Friday 26th February 2016
We are getting close to the end of our ‘cutting back and burning’ season now and what makes this work seasonal is the bird’s (and other wildlife) nesting. As the evenings draw out, the weather becomes (supposedly) warmer, leaves begin to appear on the trees and the birds begin to make their voices heard. These are all signs that the nest building season is almost upon us and as we don’t wish to disturb our feathered friends in their nest building, so we move on to other types of work.
However, before we start thinking about cutting the grass to keep the footpaths open, we still had some clearing and maintenance work to do on Marston Marsh, which is where we were today. Matt had two tasks on our work agenda today, coppicing some willow trees and installing another gate in the cattle corral, to make it easier to manage the moving of the cows and their calves from the marshes at the end of the year.
The willow coppicing was to be carried out around a pond in an area where the cattle are not allowed. The reason for the cattle restriction is Crassula helmsii commonly known as New Zealand Pigmyweed or Australian Swamp-stonecrop. This is an invasive non-native species and this week just happens to be “Invasive Species Week’’ which will help to raise awareness and the prevention of the spread of these types of species across Britain. The following website ‘The GB non-native species secretariat (NNSS)’ contains a lot more information on New Zealand Pigmyweed and other invasive non-native species, so it is well worth a look by clicking on the link provided above. They also provide a handy id sheet detailing what to look out for which I have also included a link to here.

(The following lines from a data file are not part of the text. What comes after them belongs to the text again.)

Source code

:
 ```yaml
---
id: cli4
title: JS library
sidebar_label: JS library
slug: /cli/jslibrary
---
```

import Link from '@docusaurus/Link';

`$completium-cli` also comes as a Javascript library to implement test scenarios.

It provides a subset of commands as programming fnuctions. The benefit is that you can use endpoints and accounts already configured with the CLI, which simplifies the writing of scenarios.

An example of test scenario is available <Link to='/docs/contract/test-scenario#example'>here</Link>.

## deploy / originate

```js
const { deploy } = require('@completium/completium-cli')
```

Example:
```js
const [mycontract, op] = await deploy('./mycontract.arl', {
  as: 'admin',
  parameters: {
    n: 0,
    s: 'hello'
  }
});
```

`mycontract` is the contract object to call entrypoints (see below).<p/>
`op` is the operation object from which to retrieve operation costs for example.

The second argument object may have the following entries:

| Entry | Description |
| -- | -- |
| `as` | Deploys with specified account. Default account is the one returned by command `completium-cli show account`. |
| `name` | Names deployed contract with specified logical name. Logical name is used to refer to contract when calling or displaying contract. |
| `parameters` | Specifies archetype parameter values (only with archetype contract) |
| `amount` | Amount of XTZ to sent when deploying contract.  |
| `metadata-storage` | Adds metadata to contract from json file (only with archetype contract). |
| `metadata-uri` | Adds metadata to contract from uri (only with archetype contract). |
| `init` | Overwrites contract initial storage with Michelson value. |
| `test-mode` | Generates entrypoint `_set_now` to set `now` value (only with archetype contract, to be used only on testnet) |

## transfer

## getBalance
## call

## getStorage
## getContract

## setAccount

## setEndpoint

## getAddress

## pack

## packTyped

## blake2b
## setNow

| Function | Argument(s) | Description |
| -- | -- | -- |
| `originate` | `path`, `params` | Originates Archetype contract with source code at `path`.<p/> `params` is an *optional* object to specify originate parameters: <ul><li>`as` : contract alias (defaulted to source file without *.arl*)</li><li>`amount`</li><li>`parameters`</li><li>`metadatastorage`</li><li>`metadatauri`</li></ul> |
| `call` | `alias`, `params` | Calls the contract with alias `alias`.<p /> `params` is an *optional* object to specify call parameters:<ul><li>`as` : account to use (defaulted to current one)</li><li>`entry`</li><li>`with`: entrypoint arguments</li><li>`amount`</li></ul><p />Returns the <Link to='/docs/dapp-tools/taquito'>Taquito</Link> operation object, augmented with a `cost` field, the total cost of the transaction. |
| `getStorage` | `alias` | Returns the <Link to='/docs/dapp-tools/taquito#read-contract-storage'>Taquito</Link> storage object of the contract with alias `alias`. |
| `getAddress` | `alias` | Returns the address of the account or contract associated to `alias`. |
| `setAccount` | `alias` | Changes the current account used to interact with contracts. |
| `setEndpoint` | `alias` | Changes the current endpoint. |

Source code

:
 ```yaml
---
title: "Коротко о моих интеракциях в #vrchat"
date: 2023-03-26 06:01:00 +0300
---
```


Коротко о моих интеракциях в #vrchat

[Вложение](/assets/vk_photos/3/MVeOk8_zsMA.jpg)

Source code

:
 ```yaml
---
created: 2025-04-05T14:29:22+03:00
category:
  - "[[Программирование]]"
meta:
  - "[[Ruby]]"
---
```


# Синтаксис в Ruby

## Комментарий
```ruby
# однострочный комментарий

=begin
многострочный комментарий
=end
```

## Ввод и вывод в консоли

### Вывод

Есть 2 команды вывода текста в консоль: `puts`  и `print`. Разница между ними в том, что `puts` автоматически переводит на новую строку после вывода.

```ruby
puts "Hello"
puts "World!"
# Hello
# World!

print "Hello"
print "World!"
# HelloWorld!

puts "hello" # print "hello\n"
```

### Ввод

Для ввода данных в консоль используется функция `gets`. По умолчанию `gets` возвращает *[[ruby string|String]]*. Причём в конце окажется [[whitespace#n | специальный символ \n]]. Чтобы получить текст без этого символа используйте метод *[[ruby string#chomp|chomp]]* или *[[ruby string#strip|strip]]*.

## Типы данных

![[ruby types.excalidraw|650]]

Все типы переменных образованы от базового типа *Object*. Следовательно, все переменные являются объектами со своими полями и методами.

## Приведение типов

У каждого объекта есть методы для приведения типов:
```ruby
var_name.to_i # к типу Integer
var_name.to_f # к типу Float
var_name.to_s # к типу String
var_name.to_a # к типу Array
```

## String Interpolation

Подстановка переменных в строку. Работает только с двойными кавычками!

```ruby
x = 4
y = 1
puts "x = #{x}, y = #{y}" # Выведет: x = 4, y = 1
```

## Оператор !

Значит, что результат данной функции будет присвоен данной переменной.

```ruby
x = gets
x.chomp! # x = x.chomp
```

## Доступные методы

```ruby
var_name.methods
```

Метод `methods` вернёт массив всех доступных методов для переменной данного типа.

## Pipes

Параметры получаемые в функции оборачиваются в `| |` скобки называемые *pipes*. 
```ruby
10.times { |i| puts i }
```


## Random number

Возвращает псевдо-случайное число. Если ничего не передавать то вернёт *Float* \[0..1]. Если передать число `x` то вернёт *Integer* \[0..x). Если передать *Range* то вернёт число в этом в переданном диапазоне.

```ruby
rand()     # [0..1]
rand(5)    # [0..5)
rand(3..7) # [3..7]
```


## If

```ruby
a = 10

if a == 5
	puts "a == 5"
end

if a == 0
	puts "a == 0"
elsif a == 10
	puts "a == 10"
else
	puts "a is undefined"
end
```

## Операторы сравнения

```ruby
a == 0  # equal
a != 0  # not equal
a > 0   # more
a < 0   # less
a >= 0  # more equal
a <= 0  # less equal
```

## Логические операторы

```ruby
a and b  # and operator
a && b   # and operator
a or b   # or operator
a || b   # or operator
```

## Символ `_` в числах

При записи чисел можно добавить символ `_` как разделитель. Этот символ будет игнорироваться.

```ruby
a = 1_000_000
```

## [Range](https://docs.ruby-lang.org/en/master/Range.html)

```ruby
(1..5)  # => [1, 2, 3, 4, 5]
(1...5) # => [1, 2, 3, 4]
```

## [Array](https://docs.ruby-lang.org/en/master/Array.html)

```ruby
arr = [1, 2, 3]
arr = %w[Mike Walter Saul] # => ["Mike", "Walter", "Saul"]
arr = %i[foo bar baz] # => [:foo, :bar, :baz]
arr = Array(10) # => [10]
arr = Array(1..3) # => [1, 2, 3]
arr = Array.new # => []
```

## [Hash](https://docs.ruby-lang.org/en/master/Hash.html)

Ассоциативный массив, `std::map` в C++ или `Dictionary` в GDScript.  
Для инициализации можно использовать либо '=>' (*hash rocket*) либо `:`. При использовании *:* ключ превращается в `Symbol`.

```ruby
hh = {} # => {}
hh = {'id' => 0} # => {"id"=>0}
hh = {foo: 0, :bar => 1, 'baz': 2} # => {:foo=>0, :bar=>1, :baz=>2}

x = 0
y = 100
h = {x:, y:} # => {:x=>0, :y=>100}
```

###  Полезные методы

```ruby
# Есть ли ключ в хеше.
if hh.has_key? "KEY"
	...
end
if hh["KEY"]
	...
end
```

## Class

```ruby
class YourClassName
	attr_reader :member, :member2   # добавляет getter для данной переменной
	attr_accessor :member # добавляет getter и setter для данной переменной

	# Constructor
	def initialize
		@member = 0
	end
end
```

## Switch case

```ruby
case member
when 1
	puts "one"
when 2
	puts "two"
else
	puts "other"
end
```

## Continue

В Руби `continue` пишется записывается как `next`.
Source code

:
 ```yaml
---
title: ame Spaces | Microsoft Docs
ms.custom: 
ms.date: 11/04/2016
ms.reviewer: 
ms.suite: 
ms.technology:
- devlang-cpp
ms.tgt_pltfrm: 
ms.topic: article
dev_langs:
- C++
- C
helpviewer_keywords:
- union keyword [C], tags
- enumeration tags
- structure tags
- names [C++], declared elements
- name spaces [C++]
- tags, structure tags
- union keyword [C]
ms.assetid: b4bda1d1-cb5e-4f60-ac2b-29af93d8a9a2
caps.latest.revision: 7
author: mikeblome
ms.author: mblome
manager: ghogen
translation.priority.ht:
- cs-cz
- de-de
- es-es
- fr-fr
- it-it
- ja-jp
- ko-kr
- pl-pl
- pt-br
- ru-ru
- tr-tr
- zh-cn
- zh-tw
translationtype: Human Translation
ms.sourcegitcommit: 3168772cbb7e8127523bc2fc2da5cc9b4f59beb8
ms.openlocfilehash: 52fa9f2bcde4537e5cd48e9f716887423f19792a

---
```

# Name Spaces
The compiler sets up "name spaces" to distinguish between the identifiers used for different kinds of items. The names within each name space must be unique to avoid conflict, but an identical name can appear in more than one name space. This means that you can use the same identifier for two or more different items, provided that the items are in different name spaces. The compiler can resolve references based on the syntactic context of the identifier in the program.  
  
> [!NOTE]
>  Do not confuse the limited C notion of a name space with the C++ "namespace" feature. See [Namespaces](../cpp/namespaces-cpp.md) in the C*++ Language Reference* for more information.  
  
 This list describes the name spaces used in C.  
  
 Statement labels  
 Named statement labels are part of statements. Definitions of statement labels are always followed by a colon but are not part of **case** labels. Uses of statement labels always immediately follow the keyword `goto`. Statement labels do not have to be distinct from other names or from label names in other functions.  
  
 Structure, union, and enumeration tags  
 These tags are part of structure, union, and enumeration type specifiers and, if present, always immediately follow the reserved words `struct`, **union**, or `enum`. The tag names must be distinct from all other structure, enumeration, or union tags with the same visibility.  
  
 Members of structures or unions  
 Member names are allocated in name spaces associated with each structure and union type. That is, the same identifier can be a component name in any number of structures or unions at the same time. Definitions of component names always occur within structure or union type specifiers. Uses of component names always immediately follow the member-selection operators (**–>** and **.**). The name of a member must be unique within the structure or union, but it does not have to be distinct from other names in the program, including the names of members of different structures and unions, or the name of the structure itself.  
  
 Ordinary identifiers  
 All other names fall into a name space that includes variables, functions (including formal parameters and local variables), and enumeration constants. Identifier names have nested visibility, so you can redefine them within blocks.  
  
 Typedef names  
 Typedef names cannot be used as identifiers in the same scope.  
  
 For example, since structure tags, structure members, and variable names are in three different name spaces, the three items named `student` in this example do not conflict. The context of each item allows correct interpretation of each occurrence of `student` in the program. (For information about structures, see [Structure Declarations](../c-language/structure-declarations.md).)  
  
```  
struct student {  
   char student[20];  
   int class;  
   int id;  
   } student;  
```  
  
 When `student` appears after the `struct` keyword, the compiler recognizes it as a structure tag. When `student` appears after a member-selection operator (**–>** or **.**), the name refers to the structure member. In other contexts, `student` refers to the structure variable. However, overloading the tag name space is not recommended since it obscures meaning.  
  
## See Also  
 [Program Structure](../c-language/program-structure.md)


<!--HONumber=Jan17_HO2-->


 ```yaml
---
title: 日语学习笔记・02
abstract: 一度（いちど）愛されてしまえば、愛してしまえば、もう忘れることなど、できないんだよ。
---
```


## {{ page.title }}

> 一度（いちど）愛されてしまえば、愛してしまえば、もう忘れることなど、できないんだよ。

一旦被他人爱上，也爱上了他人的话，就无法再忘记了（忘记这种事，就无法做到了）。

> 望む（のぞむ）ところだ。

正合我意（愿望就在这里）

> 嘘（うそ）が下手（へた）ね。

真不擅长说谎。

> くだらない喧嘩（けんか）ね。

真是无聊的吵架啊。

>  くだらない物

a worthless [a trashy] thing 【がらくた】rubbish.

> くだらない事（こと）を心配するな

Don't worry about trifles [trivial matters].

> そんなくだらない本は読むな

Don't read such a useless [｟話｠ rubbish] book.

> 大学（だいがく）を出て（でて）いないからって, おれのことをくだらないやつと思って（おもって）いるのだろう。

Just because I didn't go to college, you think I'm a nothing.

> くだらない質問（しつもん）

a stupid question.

To prevent the weed from spreading in the marsh and into the dyke systems, the general public and the cattle are kept away from the pond site. Although the weed does not produce any viable seeds, it is able to regenerate from small, broken off fragments of the plant and the best way to manage the problem is to let the pond silt up and allow the reeds and rushes to slowly dry out the pond.
There was a lot of coppicing to be done, too much for one day. We did manage to coppice most of the willow trees that were around the pond, and those that remain will be tackled on another day. Pete got a good fire going by the side of the pond and by the end of our day we had managed to burn all that had been chopped down.